As the Fellowship got to know various FFH families, it learned about their daily hardships. Not all hosting churches had shower facilities and families had to visit a nearby church or recreation center to clean up. Washing clothes was an even bigger ordeal. During the week, the families collected their dirty clothes in large plastic bags or hampers. On the weekends, they hauled the bags on a bus or in their car (if they had one) to one of the few laundromats in Fort Collins.
To alleviate this stress on families, FFH raised the funds to expand its services by remodeling the church’s bathrooms to include showers and a laundry room.
Fortunately, one of the members of the Fellowship was a long time Habitat for Humanity construction foreman and there were plenty of volunteers available. The work was finished by the end of 2014, complete with a big open-house ceremony.
Over the past three years, the churches involved in FFH have hosted 70 families consisting of more than100 adults and 144 children. FFH has helped half of these families to move into permanent housing!

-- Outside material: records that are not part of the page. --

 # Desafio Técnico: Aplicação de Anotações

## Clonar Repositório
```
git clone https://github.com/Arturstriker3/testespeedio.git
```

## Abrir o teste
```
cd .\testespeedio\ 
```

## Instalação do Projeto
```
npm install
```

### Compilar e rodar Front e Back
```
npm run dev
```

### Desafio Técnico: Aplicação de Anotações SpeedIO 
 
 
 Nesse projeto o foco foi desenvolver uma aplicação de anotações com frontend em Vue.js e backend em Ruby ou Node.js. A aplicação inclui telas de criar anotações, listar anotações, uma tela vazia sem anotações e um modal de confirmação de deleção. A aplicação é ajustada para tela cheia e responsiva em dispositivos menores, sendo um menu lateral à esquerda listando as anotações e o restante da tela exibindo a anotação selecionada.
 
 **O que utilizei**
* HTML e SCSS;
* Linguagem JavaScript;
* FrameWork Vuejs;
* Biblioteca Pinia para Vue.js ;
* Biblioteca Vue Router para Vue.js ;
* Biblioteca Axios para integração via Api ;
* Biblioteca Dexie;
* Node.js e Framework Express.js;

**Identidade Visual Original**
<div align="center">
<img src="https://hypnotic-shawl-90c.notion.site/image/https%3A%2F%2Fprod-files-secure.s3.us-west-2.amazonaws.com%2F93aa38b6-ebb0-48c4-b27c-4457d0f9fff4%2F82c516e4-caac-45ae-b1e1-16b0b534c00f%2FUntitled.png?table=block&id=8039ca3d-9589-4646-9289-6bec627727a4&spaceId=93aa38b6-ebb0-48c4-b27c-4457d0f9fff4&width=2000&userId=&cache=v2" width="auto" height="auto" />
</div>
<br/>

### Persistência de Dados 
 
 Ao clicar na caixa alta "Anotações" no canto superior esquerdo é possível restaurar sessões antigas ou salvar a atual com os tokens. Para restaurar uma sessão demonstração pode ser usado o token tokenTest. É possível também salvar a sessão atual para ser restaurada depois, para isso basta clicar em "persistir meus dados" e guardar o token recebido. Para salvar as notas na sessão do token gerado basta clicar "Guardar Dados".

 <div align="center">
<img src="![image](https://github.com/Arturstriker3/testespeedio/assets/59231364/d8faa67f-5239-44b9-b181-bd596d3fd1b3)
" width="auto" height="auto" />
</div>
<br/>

The Day Center is now open at FCMF six days a week with a full-time social worker. The original eight host churches have grown to 15 host churches and 12 support churches, and the goal is to add nine more host churches to double the number of families served.
FFH continues to create a voice for homeless families and strengthen congregations like Fort Collins Mennonite Fellowship. As people volunteer, something new is born within them. They have an opportunity to let their lights shine and become empowered by the opportunity to make a difference. Volunteering becomes s a tangible way to serve the poor and marginalized as Jesus did.
Not content to stand on their laurels, The Fort Collins Mennonite Fellowship continues to expand its homeless outreach program, determined to make their building a true sanctuary – one that never stands empty during the week and is always available to those who need it.
The Fellowship has expanded its homelessness outreach program by providing a safe and comfortable haven for Fort Collins Homeless Coalition. Every Friday evening, people without shelter come to eat a warm meal, talk with one another, and take showers while waiting for the local shelters to open. Additionally, the Coalition meets to plan, strategize, and advocate for more humane treatment of those experiencing homelessness by the city.
Most church buildings in North America are woefully underused. Just imagine if every church did what this Fellowship did– opened their sanctuaries to help and house the homeless? We just might eradicate homelessness!